Since one assumes that the PNC/R hierarchy cannot be totally out of touch with reality, one can only speculate that either the PNC/R is attempting to get a grip again on the grass roots of its constituency which has become radicalized in recent times, and/or that with a Congress coming up, rivalry is shunting the rhetoric to the right of democratic. Either way, this is dangerous talk. It leaves the party open to accusations that there is a nexus between it and a criminal campaign which itself appears to have political ends, in addition to which it gives the PNC/R little flexibility to entertain dialogue. Its supporters who are being led to believe that there is a quick fix to an intractable problem would hardly welcome a shift of direction on the part of the leadership favouring engagement with the PPP/C, when they have been assured the government will go.
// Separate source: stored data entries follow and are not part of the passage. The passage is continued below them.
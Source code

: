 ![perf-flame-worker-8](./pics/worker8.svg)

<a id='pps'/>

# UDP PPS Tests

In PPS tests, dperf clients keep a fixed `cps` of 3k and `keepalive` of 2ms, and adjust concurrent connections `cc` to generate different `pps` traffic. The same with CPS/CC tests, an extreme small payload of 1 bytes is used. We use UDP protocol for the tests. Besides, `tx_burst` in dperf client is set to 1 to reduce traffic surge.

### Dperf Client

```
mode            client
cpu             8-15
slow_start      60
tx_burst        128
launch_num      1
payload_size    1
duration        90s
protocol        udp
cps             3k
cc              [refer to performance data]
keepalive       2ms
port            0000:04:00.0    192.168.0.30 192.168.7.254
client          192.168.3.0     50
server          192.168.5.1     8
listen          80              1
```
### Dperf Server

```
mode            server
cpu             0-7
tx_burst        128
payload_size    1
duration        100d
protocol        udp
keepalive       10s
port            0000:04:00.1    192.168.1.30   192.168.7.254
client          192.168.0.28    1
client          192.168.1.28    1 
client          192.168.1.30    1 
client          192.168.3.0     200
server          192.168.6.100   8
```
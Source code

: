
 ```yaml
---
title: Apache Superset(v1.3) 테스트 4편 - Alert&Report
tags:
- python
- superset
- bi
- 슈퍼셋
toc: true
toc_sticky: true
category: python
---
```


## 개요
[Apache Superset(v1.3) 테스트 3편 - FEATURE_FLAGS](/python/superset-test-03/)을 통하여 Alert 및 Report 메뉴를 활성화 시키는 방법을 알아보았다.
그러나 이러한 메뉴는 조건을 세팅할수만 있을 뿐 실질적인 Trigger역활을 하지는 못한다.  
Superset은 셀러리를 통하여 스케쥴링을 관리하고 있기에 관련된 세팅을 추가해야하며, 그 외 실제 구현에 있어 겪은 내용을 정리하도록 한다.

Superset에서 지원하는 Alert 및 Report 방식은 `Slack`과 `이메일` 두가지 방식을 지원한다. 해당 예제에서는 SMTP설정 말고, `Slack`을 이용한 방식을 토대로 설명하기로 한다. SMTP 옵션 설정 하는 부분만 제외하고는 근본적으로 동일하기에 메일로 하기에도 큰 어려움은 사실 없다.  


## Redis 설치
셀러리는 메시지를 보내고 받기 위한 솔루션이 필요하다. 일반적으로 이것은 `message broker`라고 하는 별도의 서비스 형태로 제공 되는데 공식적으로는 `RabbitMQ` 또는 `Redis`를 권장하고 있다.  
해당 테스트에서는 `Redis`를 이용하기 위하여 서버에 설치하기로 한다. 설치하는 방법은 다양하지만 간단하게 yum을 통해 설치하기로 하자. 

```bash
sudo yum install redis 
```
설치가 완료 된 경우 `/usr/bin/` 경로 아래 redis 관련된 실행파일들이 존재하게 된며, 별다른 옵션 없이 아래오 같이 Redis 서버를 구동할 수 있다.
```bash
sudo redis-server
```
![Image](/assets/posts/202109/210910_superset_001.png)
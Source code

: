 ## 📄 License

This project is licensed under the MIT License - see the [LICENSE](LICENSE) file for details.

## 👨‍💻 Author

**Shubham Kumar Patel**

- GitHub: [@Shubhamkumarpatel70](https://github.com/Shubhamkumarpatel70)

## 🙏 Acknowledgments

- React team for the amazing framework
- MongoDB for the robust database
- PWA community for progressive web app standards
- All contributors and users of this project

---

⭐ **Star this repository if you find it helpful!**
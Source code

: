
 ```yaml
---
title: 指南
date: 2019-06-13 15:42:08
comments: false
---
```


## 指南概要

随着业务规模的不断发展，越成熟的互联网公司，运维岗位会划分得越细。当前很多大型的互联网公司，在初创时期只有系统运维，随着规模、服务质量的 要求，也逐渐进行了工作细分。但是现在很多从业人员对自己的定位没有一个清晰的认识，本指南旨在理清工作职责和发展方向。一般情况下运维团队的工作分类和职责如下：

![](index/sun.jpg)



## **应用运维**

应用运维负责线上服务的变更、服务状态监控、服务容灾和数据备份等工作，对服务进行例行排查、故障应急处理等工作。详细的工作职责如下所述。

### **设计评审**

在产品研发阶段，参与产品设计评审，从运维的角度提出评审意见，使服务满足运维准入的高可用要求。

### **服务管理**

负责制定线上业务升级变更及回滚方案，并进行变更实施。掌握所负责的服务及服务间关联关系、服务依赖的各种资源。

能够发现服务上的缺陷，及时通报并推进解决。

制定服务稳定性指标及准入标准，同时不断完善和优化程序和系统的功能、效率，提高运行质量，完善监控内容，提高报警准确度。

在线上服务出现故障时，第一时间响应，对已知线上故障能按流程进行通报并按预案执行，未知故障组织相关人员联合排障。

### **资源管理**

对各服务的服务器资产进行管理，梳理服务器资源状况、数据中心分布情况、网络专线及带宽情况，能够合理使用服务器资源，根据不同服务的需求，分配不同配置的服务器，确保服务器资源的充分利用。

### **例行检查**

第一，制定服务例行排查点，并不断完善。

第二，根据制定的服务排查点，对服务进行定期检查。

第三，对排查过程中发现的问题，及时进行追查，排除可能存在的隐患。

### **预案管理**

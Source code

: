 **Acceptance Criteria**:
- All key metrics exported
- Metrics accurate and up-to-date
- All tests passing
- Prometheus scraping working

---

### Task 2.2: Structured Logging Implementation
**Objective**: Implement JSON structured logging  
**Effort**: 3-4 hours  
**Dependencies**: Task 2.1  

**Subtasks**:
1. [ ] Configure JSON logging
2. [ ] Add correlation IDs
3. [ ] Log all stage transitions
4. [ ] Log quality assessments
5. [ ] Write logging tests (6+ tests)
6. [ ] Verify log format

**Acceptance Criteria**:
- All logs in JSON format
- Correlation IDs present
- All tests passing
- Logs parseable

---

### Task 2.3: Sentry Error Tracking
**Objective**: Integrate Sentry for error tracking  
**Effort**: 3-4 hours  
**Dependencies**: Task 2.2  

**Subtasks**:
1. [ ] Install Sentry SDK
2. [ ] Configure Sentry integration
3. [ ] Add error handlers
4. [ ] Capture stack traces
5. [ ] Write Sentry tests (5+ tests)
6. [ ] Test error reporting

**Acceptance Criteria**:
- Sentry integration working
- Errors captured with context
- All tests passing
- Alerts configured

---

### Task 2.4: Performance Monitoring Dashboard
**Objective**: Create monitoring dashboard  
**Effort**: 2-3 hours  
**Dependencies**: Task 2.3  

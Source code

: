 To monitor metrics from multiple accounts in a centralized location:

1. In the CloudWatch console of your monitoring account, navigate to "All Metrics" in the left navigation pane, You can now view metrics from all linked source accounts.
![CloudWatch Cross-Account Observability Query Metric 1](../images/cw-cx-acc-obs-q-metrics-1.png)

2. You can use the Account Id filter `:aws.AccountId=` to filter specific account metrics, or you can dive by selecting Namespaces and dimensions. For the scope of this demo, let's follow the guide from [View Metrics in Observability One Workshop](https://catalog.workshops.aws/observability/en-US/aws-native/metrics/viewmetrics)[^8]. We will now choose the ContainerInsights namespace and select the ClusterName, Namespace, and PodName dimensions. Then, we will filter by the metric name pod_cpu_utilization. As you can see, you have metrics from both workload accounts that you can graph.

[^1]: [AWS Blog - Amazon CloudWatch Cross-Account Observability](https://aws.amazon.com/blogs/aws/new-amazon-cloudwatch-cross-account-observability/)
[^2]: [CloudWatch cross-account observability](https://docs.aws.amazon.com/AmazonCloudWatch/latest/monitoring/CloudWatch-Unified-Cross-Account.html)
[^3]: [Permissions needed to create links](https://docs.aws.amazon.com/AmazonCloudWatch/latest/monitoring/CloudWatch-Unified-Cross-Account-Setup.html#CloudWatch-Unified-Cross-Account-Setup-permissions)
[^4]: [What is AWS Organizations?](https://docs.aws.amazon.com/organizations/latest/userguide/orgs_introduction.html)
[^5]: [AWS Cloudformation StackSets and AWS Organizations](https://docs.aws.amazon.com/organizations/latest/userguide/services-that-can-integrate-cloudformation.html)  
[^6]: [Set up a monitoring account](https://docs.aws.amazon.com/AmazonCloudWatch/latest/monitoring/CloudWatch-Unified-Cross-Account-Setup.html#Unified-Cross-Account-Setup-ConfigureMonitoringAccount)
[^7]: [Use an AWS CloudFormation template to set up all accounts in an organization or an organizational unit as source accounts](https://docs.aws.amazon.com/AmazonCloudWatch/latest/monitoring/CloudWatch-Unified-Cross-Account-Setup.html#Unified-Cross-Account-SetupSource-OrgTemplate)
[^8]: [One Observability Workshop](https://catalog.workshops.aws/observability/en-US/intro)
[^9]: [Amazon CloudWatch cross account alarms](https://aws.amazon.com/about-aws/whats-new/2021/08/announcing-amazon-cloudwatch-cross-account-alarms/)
How the citizens of Guyana have managed to survive the politicians thus far is perhaps one of the great mysteries of the universe, but this time around those who have stewardship of our political affairs have all really outdone themselves. It began with the Government labelling the PNC/R "terrorist," a mistake which already placed impediments in the way of dialogue, since it is difficult to negotiate with ‘terrorists.’ It proceeded with allegations that the PNC/R was behind the crime wave, which was refined to the PNC leadership being linked to the criminals, and then elements in the PNC leadership having associations with the criminals.

This too was dangerous talk if the PPP/C was not prepared to put the evidence in the public domain, and better yet, to charge someone. And it has not done so. In a situation, therefore, where the Government needed the Opposition to craft a common position on crime, it spent its time trying to score political points. And now the situation is running out of everyone’s control, if it has not done so already.

There can be few people in this nation who really need persuading that we are in great peril. There are probably few people too, who do not recognize that the Government and Opposition need to talk about the immediate crisis. But with one side having labelled the other terrorist, and the other, ostensibly, at any rate, now talking sedition, it is difficult to see them sitting down together.

Whether given the circumstances, the weary members of whatever remains of ‘civil society’ can summon up the will-power in these unreal times to apply public and private pressure to President Jagdeo to extend an invitation to Mr Hoyte to discuss the crime situation and then apply the same pressure to the Leader of the Opposition to accept, remains to be seen. It would probably require, of course, that they negotiate the agenda between the two sides as well.

For such pressure to have any hope of succeeding, however, the politicians have to stop the rhetoric. On the one side, Dr Luncheon’s remarks during his press briefings have been particularly unhelpful to the situation over the past months, and now on the other, as already noted we have the openly anti-democratic statements from the PNC/R. A little silence from both Freedom House and Congress Place would allow those who might just be prepared to mediate between the two some room to negotiate.